:: Task brief ::
The line with "because it is" marks the first line to copy, and the line with "Eine Aufnahme des" marks the last. Transcribe that stretch of the data below exactly, without pictures.

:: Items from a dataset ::

################

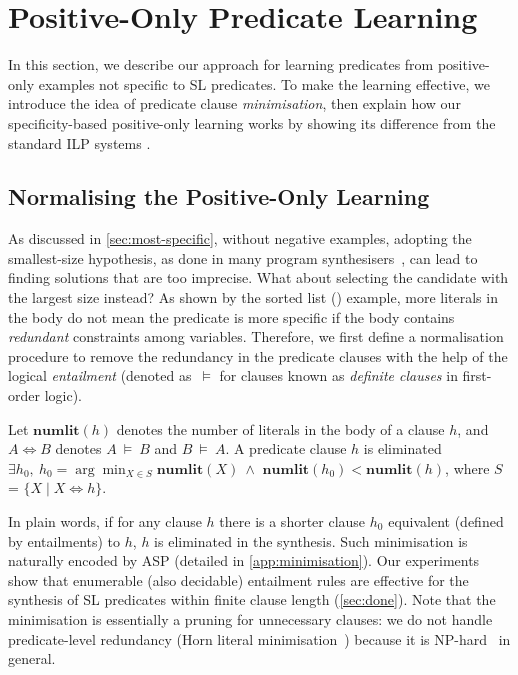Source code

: \section{Positive-Only Predicate Learning}
\label{sec:positive}

In this section, we describe our approach for learning predicates from
positive-only examples not specific to SL predicates. To make the learning effective, we introduce the idea of predicate clause \emph{minimisation}, then explain how our specificity-based positive-only
learning works by showing its difference from the standard ILP systems \cite{cropper2021learning,cropper2022learning2}.






\vspace{-5pt}
\subsection{Normalising the Positive-Only Learning}
\label{sec:normalise}


As discussed in \autoref{sec:most-specific}, without negative
examples, adopting the smallest-size hypothesis, as done in many
program synthesisers~\cite{ji2021generalizable,lee2021combining}, can
lead to finding solutions that are too imprecise.
%
What about selecting the candidate with the largest size instead?
%
As shown by the {sorted list} () example, more
literals in the body do not mean the predicate is more specific if the
body contains \emph{redundant} constraints among variables. Therefore, we first define a normalisation procedure to remove the redundancy in the predicate clauses with the help of the logical
\emph{entailment} (denoted as~$\models$ for \prolog clauses known as
\emph{definite clauses} in first-order logic).
%

\begin{definition}
  Let $\mathbf{numlit}(h)$ denotes the number of literals in the body
  of a clause $h$, and $ A \iff B$ denotes $A~\models~B$ and
  $B~\models~A$. A predicate clause $h$ is eliminated \Iff
  $\exists h_0,~h_0 = \arg\min_{X \in S} \mathbf{numlit}(X)~\land$
  $\mathbf{numlit}(h_0) < \mathbf{numlit}(h)$, where $S$ =
  $\{X \mid X \iff h\}$.
  
\end{definition}

In plain words, if for any clause $h$ there is a shorter clause $h_0$ equivalent (defined by entailments) to $h$, $h$ is
eliminated in the synthesis. Such minimisation is naturally encoded by ASP (detailed in \autoref{app:minimisation}).
Our experiments show that enumerable (also decidable) entailment rules
are effective for the synthesis of SL predicates within finite clause
length (\cf \autoref{sec:done}). Note that the minimisation is essentially a pruning for unnecessary clauses: we do not handle predicate-level redundancy (\aka Horn literal
minimisation~\cite{cepek1997stuctural}) because it is NP-hard~\cite{DBLP:journals/ai/HammerK93} in general. 



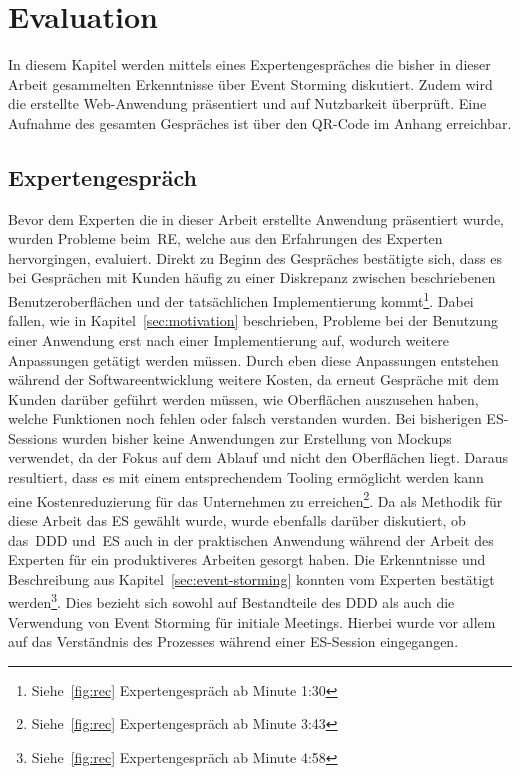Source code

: \chapter{Evaluation}\label{ch:evaluation}
In diesem Kapitel werden mittels eines Expertengespräches die bisher in dieser Arbeit gesammelten Erkenntnisse über Event Storming diskutiert.
Zudem wird die erstellte Web-Anwendung präsentiert und auf Nutzbarkeit überprüft.
Eine Aufnahme des gesamten Gespräches ist über den QR-Code im Anhang erreichbar.

\section{Expertengespräch}\label{sec:expertengespraech}
Bevor dem Experten die in dieser Arbeit erstellte Anwendung präsentiert wurde, wurden Probleme beim~\ac{RE}, welche aus den Erfahrungen des Experten
hervorgingen, evaluiert.
Direkt zu Beginn des Gespräches bestätigte sich, dass es bei Gesprächen mit Kunden häufig zu einer Diskrepanz zwischen beschriebenen Benutzeroberflächen und der
tatsächlichen Implementierung kommt\footnote{Siehe~\ref{fig:rec} Expertengespräch ab Minute 1:30}.
Dabei fallen, wie in Kapitel~\ref{sec:motivation} beschrieben, Probleme bei der Benutzung einer Anwendung erst nach einer Implementierung auf, wodurch
weitere Anpassungen getätigt werden müssen.
Durch eben diese Anpassungen entstehen während der Softwareentwicklung weitere Kosten, da erneut Gespräche mit dem Kunden darüber geführt werden müssen,
wie Oberflächen auszusehen haben, welche Funktionen noch fehlen oder falsch verstanden wurden.
Bei bisherigen \ac{ES}-Sessions wurden bisher keine Anwendungen zur Erstellung von Mockups verwendet, da der Fokus auf dem Ablauf und nicht den Oberflächen liegt.
Daraus resultiert, dass es mit einem entsprechendem Tooling ermöglicht werden kann eine Kostenreduzierung für das Unternehmen zu erreichen\footnote{Siehe~\ref{fig:rec} Expertengespräch ab Minute  3:43}.\newline
Da als Methodik für diese Arbeit das \ac{ES} gewählt wurde, wurde ebenfalls darüber diskutiert, ob das~\ac{DDD} und~\ac{ES} auch in der praktischen
Anwendung während der Arbeit des Experten für ein produktiveres Arbeiten gesorgt haben.
Die Erkenntnisse und Beschreibung aus Kapitel~\ref{sec:event-storming} konnten vom Experten bestätigt werden\footnote{Siehe~\ref{fig:rec} Expertengespräch ab Minute  4:58}.
Dies bezieht sich sowohl auf Bestandteile des \ac{DDD} als auch die Verwendung von Event Storming für initiale Meetings.
Hierbei wurde vor allem auf das Verständnis des Prozesses während einer \ac{ES}-Session eingegangen.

################

:: Your response ::
minimisation~\cite{cepek1997stuctural}) because it is NP-hard~\cite{DBLP:journals/ai/HammerK93} in general. 



Source code

: \chapter{Evaluation}\label{ch:evaluation}
In diesem Kapitel werden mittels eines Expertengespräches die bisher in dieser Arbeit gesammelten Erkenntnisse über Event Storming diskutiert.
Zudem wird die erstellte Web-Anwendung präsentiert und auf Nutzbarkeit überprüft.
Eine Aufnahme des gesamten Gespräches ist über den QR-Code im Anhang erreichbar.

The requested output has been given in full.